As is the case with love, part of the mystery of art lies in the fact that we seem to be unable to pin it down. It is mercurial, a nameless creature that will not be labelled. At the most, art is definable only by example – this is art and that is not – and even this is open to subjective interpretation.
If an object, be it a painting, a melody or a poem, has then after careful deliberation, discussion and argumentation, or by plain gut feeling, as is often the case, been deemed worthwhile to be called “art”, what does that imply? What is the value of art?
Leaving aside the category of functional aesthetics or aesthetic functionality – because chairs and buildings and research papers can be works of art as well – art does not have any practical or concrete value in our everyday lives. We cannot eat it; it neither shelters nor clothes us; we cannot use art to dig a trench or build a house or drive to work. Its only value seems to lie in aesthetics. Like the diamond in a ring, its worth is measured in degrees of beauty. Yet not all art works are beautiful either.
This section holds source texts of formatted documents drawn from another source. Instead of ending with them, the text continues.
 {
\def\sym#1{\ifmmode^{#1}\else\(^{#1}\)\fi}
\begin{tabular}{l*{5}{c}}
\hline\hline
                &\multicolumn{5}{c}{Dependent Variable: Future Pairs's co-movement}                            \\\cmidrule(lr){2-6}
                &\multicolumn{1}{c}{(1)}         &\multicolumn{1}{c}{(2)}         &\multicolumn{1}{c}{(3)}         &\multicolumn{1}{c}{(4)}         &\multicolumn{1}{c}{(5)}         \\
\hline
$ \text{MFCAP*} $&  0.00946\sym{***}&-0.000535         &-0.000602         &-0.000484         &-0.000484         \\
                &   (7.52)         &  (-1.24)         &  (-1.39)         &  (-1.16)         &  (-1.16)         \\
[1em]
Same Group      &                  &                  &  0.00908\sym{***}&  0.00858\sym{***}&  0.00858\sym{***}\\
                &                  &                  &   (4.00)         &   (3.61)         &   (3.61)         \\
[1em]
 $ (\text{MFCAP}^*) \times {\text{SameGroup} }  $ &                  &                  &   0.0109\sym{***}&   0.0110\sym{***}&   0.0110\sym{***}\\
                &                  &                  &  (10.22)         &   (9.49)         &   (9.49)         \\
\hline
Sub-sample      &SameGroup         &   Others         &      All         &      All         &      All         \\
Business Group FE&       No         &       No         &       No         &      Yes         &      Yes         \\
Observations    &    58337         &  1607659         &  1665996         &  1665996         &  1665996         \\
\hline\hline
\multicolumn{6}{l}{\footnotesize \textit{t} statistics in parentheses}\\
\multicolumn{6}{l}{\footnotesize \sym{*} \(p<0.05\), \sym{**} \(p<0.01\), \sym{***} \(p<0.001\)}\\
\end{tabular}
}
Perhaps art should be seen as articulation, expressing what cannot be communicated in the natural order of things, not even through words. Therein lies the trick – the order of things, the patterns that are formed by the words of a novel, the colours in a painting, the play of light and shadow on a sculpture. That is what resonates with something in us. That is the value of art.
Remove all art from your life and you leach it of all its flavour. Man cannot live by bread alone. Even the beauty of nature somehow needs to be translated, to be grasped by dabbing paint on the wall of a cave or repeating nature’s song with the rhythmic clapping of hands. Art does indeed feed us. It nourishes the mind and waters the soul. Art does shelter us, softening the blows of thunder and hail. Art can transport us, to places unknown to the eye of man.
Art is not just a meaningless, unintelligible dance with words, forms or tunes. It is as essential to our well-being as food, houses and clothes. Being touched by art is being touched by the very essence of life, even if it does sometimes seem like a great, big tangle of coloured string.